In time, the runner returned. The men gathered in a whispered conference, speaking in awed terms of the bounty. They knew who I was now. I was dragged to my feet by a hard hand clawing into my shoulder. A man with a mild face and watery eyes threw a maroon duty cloak over my head. He laughed as he did it, then cinched a rope around my neck. I was tossed over an armored shoulder and hauled away.

We were heading to the Ducal Palace. Thus far, this was according to plan.

Or so I fervently hoped.

The gait of the guardsman rocked me with a bumping irregularity that jangled my bells out of all time and tune. The men’s chatter was gone, so I caught no further clues from them. We soon ascended a broad, shallow flight of stairs. I could hear other people moving, muttering, gathered around.

Whatever my humiliation was to be, it was beginning in a very public way. I decided to be encouraged by this. Their treatment of me seemed less likely to be a quick walk to a slit throat.

When they set me down, my captors were almost gentle. My feet slipped slightly on what felt like stone through my soft leather boots. Someone took my hand and led me stumbling through more hallways of stone. My training Below with the Dancing Mistress prepared me to recall my path, should that happen to matter sometime later.

As I walked, I could hear the echoes of the walls around me, and how they altered every dozen steps as we passed a recessed doorway. My bells still rang, but now they swung in time to my own movements.

The sounds were too discordant to ever be truly pleasing. It still gladdened my heart to hear them. I felt so close to my grandmother, except that she had not walked alive to her own funeral.

In time, my feet were on carpet. My boots crackled slightly, and slid in a new way. I smelled more now, not just dust and old stone, but also furniture oil and incense and the not-so-distant scent of baking. Doors opened and closed nearby as we walked.

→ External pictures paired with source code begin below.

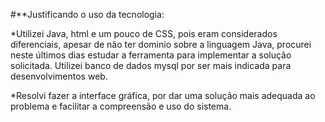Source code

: ﻿#**Justificando o uso da tecnologia:

*Utilizei Java, html e um pouco de CSS, pois eram considerados diferenciais, apesar de não ter dominio sobre a linguagem Java, procurei neste últimos dias estudar a ferramenta para implementar a solução solicitada. Utilizei banco de dados mysql por ser mais indicada para desenvolvimentos web.

*Resolvi fazer a interface gráfica, por dar uma solução mais adequada ao problema e facilitar a compreensão e uso do sistema.
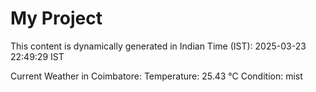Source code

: # My Project

This content is dynamically generated in Indian Time (IST): 2025-03-23 22:49:29 IST


Current Weather in Coimbatore:
Temperature: 25.43 °C
Condition: mist
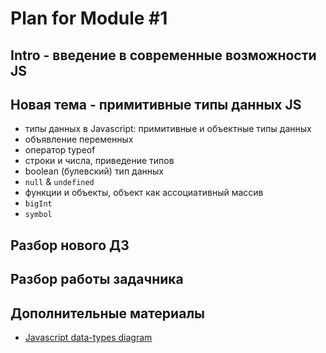 # Plan for Module #1

## Intro - введение в современные возможности JS

## Новая тема - примитивные типы данных JS

* типы данных в Javascript: примитивные и объектные типы данных
* объявление переменных
* оператор typeof
* строки и числа, приведение типов 
* boolean (булевский) тип данных
* `null` & `undefined`
* функции и объекты, объект как ассоциативный массив 
* `bigInt`
* `symbol`

## Разбор нового ДЗ

## Разбор работы задачника

## Дополнительные материалы

* [Javascript data-types diagram](https://javascript-data-types.glitch.me/)
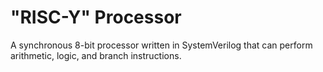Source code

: # "RISC-Y" Processor
A synchronous 8-bit processor written in SystemVerilog that can perform arithmetic, logic, and branch instructions.
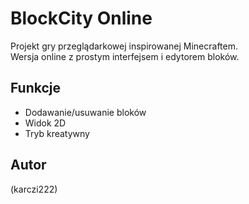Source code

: # BlockCity Online

Projekt gry przeglądarkowej inspirowanej Minecraftem.  
Wersja online z prostym interfejsem i edytorem bloków.

## Funkcje
- Dodawanie/usuwanie bloków
- Widok 2D
- Tryb kreatywny

## Autor
(karczi222)
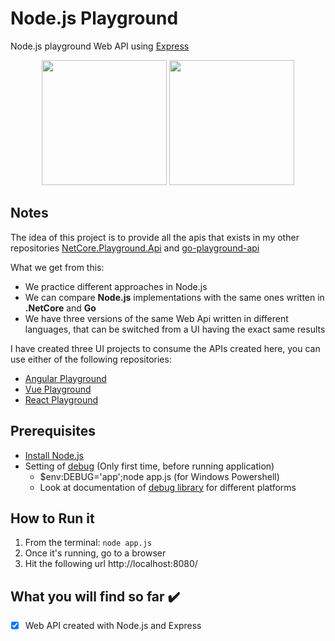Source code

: # Node.js Playground
Node.js playground Web API using [Express](https://expressjs.com/)

<p align="center">
  <img height="200" src="https://upload.wikimedia.org/wikipedia/commons/d/d9/Node.js_logo.svg">
  <img height="200" src="https://virajkadam.com/wp-content/uploads/2019/09/expressjs.png">
</p>

## Notes
The idea of this project is to provide all the apis that exists in my other repositories [NetCore.Playground.Api](https://github.com/joacod/NetCore.Playground.Api) and [go-playground-api](https://github.com/joacod/go-playground-api)

What we get from this:
- We practice different approaches in Node.js
- We can compare **Node.js** implementations with the same ones written in **.NetCore** and **Go**
- We have three versions of the same Web Api written in different languages, that can be switched from a UI having the exact same results

I have created three UI projects to consume the APIs created here, you can use either of the following repositories:
- [Angular Playground](https://github.com/joacod/angular-playground-ui)
- [Vue Playground](https://github.com/joacod/vue-playground-ui)
- [React Playground](https://github.com/joacod/react-playground-ui)

## Prerequisites
- [Install Node.js](https://nodejs.org/)
- Setting of [debug](https://github.com/visionmedia/debug) (Only first time, before running application)
  - $env:DEBUG='app';node app.js (for Windows Powershell)
  - Look at documentation of [debug library](https://github.com/visionmedia/debug) for different platforms

## How to Run it
1. From the terminal: `node app.js`
2. Once it's running, go to a browser
3. Hit the following url http://localhost:8080/

## What you will find so far :heavy_check_mark:
- [x] Web API created with Node.js and Express
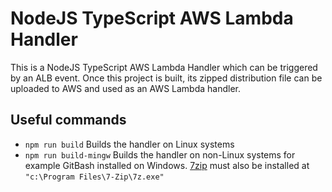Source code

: # NodeJS TypeScript AWS Lambda Handler

This is a NodeJS TypeScript AWS Lambda Handler which can be triggered by an ALB event. Once this project is built, its zipped distribution file can be uploaded to AWS and used as an AWS Lambda handler.

## Useful commands

- `npm run build` Builds the handler on Linux systems
- `npm run build-mingw` Builds the handler on non-Linux systems for example GitBash installed on Windows. [7zip](https://www.7-zip.org/) must also be installed at `"c:\Program Files\7-Zip\7z.exe"`
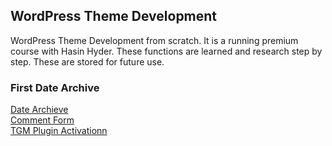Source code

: ## WordPress Theme Development 
WordPress Theme Development from scratch. It is a running premium course with Hasin Hyder. These functions are learned and research step by step. These are stored for future use.

### First Date Archive
<a href="https://github.com/zmfoundation/Wordpress/blob/master/custom-query.php%20(get_posts%20with%20pagination)">Date Archieve</a>
<br>
<a href="https://github.com/zmfoundation/Wordpress/blob/master/wordpress%20comment%20form">Comment Form</a>
<br>
<a href="https://github.com/zmfoundation/Wordpress/blob/master/TGM%20Plugin">TGM Plugin Activationn</a>

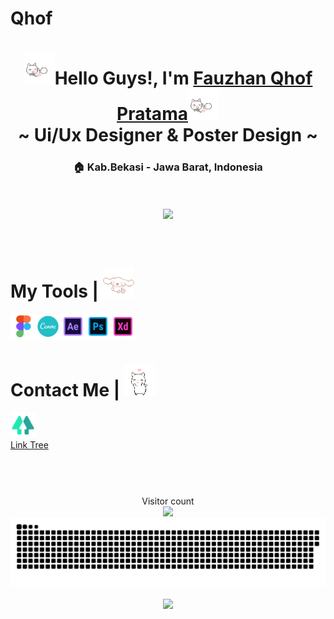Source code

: # Qhof
<div align="center">
  <h1><img src="cat.gif" width="50px" height="50px">Hello Guys!, I'm <a href='https://www.instagram.com/qhof.zn/'>Fauzhan Qhof Pratama</a><img src="cat.gif" width="50px" height="50px"><br/>~ Ui/Ux Designer & Poster Design ~</h1>
  <h3>🏠 Kab.Bekasi - Jawa Barat, Indonesia</h3>
</div>

<br/>
<br/>

<div align = "center">
  <img src="BlueArchive.gif" width = 1000>
</div>

<br/>
<br/>

<h1></h1>
<h1>My Tools | <img src="ya1.gif" width=50></h1>
<p>
  <img src="figma.svg" width="40"><img src="canva.svg" width="40"><img src="ae.svg" width="40"><img src="ps.svg" width="40"><img src="axd.svg" width="40">
</p>
<h1></h1>

<h1>Contact Me | <img src="nuq.gif" width=50></h1>
<p>
  <a href="https://linktr.ee/qhofzn"><img src="link.svg" width="40px"><br/>Link Tree</a>
</p>
<h1></h1>

<br/>
<br/>

<div align="center"> 
  Visitor count<br>
  <img src="https://profile-counter.glitch.me/ZanZan17/count.svg" />
</div>
<a href=#><img src="contribution.svg"></a>
<br/>
<br/>

<div align = "center">
  <img src = "https://github-readme-streak-stats.herokuapp.com?user=ZanZan17&theme=dark&hide_border=true" width = 400>
</div>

No one said a word. We were among people who would not bother to question why a hoodwinked girl was being led past them. Later, I would come to understand the sadness of a city that had surrendered itself to the terror of a jealous and immortal master. Then, all I knew was that I was alone among strangers.

As always.

Finally I was stopped. A door creaked open. I smelled more incense and something musty. With a muttered “hup-hup,” I was propelled through, as if I were a horse to be driven to market. Hands released me as I stepped within. After another pace, I stopped. I feared barking a shin or tripping over something on the floor.